I restart my local galaxy, upload a xlsx file, got the same warning on Firefox:

Warning: The file 'Type' was set to 'xlsx' but the file does not appear to be of that type

I also test my input file, it seems not a zip file?

Python 2.7.15 (default, May 26 2018, 12:12:51)
[GCC 4.8.5 20150623 (Red Hat 4.8.5-28)] on linux2
Type "help", "copyright", "credits" or "license" for more information.
>>> import zipfile
>>> tempzip = zipfile.ZipFile("/galaxy-dist/database/files/000/dataset_6.dat")
Traceback (most recent call last):
  File "<stdin>", line 1, in <module>
  File "/usr/local/software/python-2.7/lib/python2.7/zipfile.py", line 770, in __init__
    self._RealGetContents()
  File "/usr/local/software/python-2.7/lib/python2.7/zipfile.py", line 811, in _RealGetContents
    raise BadZipfile, "File is not a zip file"
zipfile.BadZipfile: File is not a zip file

All the files work fine on Chrome browser, I really don’t know what happen with Firefox when the xlsx file upload, and hpoe someone can help me to solve it.

Thanks

1 Like

Thanks for explaining and documenting your testing so well – very much helps to understand what is going on.

I don’t think this is a Galaxy problem.
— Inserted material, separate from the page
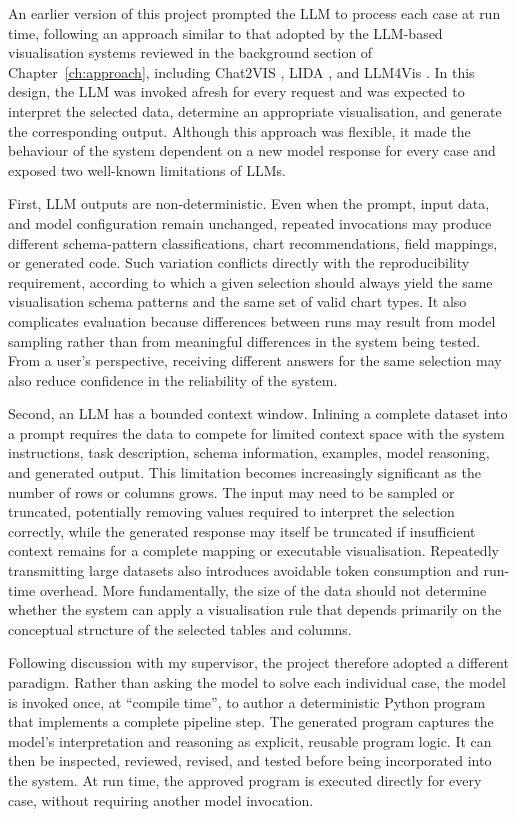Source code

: An earlier version of this project prompted the LLM to process each case at run time, following an approach similar to that adopted by the LLM-based visualisation systems reviewed in the background section of Chapter~\ref{ch:approach}, including Chat2VIS \cite{maddigan2023chat2vis}, LIDA \cite{dibia2023lida}, and LLM4Vis \cite{wang2023llm4vis}. In this design, the LLM was invoked afresh for every request and was expected to interpret the selected data, determine an appropriate visualisation, and generate the corresponding output. Although this approach was flexible, it made the behaviour of the system dependent on a new model response for every case and exposed two well-known limitations of LLMs.

First, LLM outputs are non-deterministic. Even when the prompt, input data, and model configuration remain unchanged, repeated invocations may produce different schema-pattern classifications, chart recommendations, field mappings, or generated code. Such variation conflicts directly with the reproducibility requirement, according to which a given selection should always yield the same visualisation schema patterns and the same set of valid chart types. It also complicates evaluation because differences between runs may result from model sampling rather than from meaningful differences in the system being tested. From a user’s perspective, receiving different answers for the same selection may also reduce confidence in the reliability of the system.

Second, an LLM has a bounded context window. Inlining a complete dataset into a prompt requires the data to compete for limited context space with the system instructions, task description, schema information, examples, model reasoning, and generated output. This limitation becomes increasingly significant as the number of rows or columns grows. The input may need to be sampled or truncated, potentially removing values required to interpret the selection correctly, while the generated response may itself be truncated if insufficient context remains for a complete mapping or executable visualisation. Repeatedly transmitting large datasets also introduces avoidable token consumption and run-time overhead. More fundamentally, the size of the data should not determine whether the system can apply a visualisation rule that depends primarily on the conceptual structure of the selected tables and columns.

Following discussion with my supervisor, the project therefore adopted a different paradigm. Rather than asking the model to solve each individual case, the model is invoked once, at ``compile time'', to author a deterministic Python program that implements a complete pipeline step. The generated program captures the model’s interpretation and reasoning as explicit, reusable program logic. It can then be inspected, reviewed, revised, and tested before being incorporated into the system. At run time, the approved program is executed directly for every case, without requiring another model invocation.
Instead, the flavour of zip compression you happen to be using is somehow incompatible with Firefox. Now, the OS/OS version could be a factor, or whatever version of zip/Firefox you are using, plus browser extensions. Also, be aware that Galaxy only handles single-file zip archives and will load just the first file if the archive contains more than one file – but that likely is not your issue considering the upload success with other browsers/same data.

BTW, Firefox is “locked down” a bit more than other browsers with respect to privacy settings and the like. More so than both Safari and (especially) Chrome and that entire Google ecosystem :female_detective:. But, that is a can of worms and not for discussion here … you’ll find much active debate about why/security concerns online if interested or maybe are already aware of it and that is why you would prefer to get this to work with Firefox already.
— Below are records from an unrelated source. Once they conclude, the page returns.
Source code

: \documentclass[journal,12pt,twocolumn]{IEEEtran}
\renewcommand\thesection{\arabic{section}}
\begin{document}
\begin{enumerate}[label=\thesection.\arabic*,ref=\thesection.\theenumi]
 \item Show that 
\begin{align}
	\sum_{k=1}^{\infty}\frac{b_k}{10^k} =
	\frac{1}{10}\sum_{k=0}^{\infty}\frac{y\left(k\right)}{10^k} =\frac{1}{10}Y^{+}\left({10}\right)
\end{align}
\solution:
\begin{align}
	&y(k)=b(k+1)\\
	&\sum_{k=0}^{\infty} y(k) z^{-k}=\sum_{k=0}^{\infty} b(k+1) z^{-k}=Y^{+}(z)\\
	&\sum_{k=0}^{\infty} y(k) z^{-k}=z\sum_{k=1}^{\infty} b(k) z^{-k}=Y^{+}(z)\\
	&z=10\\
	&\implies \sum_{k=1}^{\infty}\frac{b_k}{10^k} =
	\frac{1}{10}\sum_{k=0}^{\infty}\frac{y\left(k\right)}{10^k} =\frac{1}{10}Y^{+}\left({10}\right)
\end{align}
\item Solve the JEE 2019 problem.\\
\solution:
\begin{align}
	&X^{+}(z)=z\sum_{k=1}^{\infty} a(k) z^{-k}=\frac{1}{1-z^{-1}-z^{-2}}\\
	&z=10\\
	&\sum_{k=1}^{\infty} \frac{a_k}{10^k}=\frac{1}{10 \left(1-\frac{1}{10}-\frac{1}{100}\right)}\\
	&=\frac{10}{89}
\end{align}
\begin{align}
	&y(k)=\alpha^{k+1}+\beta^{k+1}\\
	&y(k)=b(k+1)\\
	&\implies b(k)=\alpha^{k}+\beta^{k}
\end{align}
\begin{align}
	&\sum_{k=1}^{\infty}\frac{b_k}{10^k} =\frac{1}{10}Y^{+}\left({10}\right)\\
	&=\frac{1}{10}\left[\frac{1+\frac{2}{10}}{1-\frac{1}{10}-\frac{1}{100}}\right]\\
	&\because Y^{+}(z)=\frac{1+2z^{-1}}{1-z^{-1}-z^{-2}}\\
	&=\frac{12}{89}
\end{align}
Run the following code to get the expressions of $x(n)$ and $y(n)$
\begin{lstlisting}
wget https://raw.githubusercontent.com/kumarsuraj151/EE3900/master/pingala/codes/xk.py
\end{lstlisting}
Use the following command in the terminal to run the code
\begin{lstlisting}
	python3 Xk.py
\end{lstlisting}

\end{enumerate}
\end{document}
I’m going to ask you to do another test – I don’t think this in your posts yet, but correct me if I missed it please and quote or point me to the post/section in your reply.
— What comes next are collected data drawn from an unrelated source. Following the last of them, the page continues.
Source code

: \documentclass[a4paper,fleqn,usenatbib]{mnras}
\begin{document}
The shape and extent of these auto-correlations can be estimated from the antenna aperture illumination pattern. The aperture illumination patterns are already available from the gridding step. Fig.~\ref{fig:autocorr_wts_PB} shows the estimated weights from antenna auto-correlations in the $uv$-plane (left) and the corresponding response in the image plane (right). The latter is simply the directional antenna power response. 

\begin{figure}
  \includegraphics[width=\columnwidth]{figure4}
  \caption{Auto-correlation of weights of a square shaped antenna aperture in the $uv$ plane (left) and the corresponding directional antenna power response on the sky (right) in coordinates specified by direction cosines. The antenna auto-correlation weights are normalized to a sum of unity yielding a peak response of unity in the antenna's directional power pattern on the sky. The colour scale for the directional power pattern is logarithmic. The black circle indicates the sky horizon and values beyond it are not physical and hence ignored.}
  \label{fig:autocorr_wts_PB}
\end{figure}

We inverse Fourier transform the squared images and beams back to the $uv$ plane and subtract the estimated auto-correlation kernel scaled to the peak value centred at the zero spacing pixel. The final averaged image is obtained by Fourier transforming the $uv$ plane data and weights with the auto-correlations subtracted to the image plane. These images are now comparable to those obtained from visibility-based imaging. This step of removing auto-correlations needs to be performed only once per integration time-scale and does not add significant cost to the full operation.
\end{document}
What happens if you load an xlxs file that is already unzipped (uncompressed) with Firefox?

All my test is on Firefox Quantum (69.0 win64) and Galaxy Release (v 18.09). The zip file with Firefox works fine, but the unzipped (uncompressed) xlsx file failed. I think it is the Firefox problem, but I don’t konw the detail of bug.

I wrote a File Upload CGI Script to test the xlsx file upload on Firefox Quantum 69.0. I have uploaded an unzipped (uncompressed) file successfully to remote server from windows, but it is not a zip file.

>>> import zipfile
>>> tempzip = zipfile.ZipFile("upload.xlsx")
Traceback (most recent call last):
  File "<stdin>", line 1, in <module>
  File "/usr/local/software/python-2.7/lib/python2.7/zipfile.py", line 770, in __init__
    self._RealGetContents()
  File "/usr/local/software/python-2.7/lib/python2.7/zipfile.py", line 811, in _RealGetContents
    raise BadZipfile, "File is not a zip file"
zipfile.BadZipfile: File is not a zip file

It seems Firefox will make something change when an xlsx files uploading, but unfortunately we don’t know what it has changed.